Earlier this week, mega-retailer Wal-Mart Stores announced price cuts of 10% to 50% on its Top 12 Toys of Christmas, including Tonka Trucks and a Fisher Price digital camera for kids. The price-cut announcement predates a similar statement made in 2006 by a couple of weeks which, in turn, predated its 2005 counterpart by a couple of weeks. Some reports suggest that Wal-Mart may be announcing the cuts early due to concerns about a potential slowdown in consumer spending. The retailing Goliath has seen its profits come under pressure this year as high oil prices have taken a chunk out of its customers' discretionary income.
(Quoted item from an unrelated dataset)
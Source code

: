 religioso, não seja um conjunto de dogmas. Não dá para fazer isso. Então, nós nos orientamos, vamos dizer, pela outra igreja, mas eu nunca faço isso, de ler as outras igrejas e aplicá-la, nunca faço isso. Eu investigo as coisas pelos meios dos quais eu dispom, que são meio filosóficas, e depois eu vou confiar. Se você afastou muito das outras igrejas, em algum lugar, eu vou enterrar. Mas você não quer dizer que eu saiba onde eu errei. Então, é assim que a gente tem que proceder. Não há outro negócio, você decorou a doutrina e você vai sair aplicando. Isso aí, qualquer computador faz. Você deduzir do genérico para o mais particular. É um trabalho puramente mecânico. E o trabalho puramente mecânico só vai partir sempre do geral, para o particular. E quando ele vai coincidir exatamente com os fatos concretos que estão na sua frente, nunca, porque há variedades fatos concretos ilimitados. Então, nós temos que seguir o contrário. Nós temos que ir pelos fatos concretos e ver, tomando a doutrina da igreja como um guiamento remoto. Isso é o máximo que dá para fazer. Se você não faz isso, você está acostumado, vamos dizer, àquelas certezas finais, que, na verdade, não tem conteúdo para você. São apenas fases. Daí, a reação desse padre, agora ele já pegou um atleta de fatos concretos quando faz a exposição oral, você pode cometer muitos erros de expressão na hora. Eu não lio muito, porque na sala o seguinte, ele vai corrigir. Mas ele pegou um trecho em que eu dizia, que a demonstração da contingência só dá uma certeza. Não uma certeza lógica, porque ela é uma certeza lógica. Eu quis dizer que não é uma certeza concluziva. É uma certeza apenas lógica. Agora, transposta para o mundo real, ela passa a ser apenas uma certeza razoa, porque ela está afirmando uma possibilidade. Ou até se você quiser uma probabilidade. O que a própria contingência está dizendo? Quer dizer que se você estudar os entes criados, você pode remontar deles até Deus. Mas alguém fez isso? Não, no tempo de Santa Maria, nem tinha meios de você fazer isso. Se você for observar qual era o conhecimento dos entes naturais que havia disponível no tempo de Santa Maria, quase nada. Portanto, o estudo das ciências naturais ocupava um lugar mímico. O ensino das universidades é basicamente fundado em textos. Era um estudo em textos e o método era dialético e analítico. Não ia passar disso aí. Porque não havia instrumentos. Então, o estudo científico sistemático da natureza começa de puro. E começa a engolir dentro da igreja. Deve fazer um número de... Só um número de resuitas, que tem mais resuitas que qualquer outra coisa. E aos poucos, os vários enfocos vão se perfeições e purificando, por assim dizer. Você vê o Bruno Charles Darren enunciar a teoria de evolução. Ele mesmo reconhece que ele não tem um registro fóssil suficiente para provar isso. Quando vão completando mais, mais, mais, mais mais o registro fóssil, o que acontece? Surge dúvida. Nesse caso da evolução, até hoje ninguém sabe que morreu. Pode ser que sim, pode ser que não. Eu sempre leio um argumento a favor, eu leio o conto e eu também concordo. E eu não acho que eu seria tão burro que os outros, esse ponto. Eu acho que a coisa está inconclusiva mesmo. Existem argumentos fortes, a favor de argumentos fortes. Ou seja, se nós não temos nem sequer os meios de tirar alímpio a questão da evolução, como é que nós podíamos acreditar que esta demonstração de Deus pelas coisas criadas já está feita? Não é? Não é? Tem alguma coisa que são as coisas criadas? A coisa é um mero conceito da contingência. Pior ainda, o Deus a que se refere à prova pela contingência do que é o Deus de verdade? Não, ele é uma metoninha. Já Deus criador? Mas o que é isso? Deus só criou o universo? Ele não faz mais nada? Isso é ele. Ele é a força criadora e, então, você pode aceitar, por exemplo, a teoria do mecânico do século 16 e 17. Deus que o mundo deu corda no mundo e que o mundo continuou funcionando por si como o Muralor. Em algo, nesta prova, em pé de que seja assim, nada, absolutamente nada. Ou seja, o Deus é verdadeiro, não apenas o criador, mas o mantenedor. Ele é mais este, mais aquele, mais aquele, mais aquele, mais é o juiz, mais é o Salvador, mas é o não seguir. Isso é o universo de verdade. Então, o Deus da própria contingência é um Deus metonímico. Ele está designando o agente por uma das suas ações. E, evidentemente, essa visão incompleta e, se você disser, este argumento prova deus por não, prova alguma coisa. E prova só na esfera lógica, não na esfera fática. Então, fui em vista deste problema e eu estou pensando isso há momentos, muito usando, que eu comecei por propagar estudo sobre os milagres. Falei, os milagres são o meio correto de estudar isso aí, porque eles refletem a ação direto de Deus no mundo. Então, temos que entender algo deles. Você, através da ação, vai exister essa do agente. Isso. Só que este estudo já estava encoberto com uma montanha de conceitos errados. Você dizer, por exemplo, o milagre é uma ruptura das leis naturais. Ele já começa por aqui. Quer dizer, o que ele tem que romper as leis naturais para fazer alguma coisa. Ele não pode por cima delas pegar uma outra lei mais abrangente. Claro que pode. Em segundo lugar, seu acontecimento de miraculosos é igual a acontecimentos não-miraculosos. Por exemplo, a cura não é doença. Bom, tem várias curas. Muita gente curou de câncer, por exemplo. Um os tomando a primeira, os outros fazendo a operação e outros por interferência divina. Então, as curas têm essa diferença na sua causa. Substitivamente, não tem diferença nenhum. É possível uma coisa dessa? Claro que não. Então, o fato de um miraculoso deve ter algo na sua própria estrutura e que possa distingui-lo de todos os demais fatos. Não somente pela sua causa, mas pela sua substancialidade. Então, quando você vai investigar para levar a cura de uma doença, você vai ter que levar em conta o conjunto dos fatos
The company's Chief Toy Officer, Laura Phillips, said that Wal-Mart is throwing down the gauntlet early and aggressively with this year's holiday rollbacks. Further price cuts are slated to be announced each week in this aggressive move to lead the market on holiday savings. (Is it weird to anyone else that a chief toy officer keeps harping on aggression?)
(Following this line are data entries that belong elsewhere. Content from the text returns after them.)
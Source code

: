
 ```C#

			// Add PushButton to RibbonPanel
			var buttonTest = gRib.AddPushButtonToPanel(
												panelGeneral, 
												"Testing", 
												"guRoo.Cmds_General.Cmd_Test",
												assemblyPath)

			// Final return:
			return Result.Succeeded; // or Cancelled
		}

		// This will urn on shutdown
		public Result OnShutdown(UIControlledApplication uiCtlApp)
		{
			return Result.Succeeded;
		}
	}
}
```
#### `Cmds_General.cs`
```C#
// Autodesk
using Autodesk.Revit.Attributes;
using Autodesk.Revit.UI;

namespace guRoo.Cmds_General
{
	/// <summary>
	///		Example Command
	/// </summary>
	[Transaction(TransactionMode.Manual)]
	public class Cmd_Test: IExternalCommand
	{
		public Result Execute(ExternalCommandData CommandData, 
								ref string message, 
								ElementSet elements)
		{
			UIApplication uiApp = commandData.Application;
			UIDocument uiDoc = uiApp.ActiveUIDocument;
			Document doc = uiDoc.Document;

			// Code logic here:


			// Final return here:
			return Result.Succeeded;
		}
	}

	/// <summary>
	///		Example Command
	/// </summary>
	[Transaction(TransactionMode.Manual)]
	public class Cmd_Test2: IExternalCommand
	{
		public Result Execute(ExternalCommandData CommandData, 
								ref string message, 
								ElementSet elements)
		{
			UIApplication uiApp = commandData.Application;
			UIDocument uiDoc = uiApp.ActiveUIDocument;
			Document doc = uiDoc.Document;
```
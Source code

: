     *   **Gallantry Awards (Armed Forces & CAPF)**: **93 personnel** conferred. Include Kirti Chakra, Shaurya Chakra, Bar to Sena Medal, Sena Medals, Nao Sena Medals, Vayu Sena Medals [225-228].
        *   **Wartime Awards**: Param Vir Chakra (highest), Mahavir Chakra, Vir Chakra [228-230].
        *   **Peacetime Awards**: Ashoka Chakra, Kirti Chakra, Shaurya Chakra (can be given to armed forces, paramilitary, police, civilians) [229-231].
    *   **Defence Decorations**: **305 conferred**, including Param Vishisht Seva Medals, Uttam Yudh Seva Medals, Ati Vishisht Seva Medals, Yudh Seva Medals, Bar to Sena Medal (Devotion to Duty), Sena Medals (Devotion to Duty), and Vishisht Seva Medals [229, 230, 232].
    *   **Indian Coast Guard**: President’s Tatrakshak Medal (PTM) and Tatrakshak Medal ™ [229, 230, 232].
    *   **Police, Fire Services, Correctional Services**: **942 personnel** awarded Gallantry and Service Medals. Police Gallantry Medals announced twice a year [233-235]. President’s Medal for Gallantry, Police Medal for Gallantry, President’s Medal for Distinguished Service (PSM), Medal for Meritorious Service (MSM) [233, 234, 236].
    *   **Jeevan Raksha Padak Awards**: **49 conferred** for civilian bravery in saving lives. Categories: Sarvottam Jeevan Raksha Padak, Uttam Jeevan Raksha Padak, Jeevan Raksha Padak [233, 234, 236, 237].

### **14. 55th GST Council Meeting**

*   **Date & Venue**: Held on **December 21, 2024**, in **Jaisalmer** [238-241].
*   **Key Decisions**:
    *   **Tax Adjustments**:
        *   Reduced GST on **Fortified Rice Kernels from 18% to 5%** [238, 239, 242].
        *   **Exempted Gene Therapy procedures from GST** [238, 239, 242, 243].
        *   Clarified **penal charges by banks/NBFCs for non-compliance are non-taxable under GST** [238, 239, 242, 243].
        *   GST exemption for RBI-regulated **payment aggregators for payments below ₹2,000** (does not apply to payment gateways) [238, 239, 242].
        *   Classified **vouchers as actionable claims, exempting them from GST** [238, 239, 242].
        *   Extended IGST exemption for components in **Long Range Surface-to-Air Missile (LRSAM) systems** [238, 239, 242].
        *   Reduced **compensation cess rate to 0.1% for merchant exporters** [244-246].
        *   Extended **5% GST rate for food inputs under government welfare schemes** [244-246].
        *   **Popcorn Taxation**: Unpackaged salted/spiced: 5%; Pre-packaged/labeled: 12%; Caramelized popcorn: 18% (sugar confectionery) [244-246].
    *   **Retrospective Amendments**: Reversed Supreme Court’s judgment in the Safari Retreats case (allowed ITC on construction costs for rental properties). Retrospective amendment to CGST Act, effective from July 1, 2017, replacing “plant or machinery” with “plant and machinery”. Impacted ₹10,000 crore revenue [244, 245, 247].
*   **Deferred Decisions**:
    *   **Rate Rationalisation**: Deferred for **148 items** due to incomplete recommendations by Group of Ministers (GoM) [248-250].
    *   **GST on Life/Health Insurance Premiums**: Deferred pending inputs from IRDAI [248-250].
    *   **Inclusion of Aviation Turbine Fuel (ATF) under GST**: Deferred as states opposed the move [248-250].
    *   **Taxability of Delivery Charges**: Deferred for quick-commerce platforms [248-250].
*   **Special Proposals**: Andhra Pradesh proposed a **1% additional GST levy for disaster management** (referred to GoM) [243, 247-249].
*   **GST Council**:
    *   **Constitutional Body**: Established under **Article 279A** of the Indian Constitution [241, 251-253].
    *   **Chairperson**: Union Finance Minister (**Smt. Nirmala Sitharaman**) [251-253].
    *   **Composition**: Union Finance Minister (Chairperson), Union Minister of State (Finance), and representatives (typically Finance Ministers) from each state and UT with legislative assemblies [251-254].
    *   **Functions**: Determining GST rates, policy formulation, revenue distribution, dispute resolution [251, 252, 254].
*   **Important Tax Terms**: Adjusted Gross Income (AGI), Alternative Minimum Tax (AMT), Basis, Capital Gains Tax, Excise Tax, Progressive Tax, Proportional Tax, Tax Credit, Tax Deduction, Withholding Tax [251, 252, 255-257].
But, given that Wal-Mart imports more goods from China than some countries, it seems like safety might be more of a concern for parents than low prices during this holiday shopping season. Over at Seeking Alpha, George Grutowski says that Wal-Mart is a one-trick pony, and that they're pushing the only button they know how: Cheap cheap prices.
Indeed, neither Wal-Mart nor its investors can be too pleased that the stock has recently broken to the south side of its years-old trading range between 44 and 50. The company can't be blamed for sticking with what it does best: Offering low prices on cheap imports. However, as Grutowski points out, it could prove to be a risky strategy: When your child is poisoned, a cheap price tag will only stimulate class action lawsuits as to why Wal-Mart induced me to buy something bad with a cheap price when they should have known better.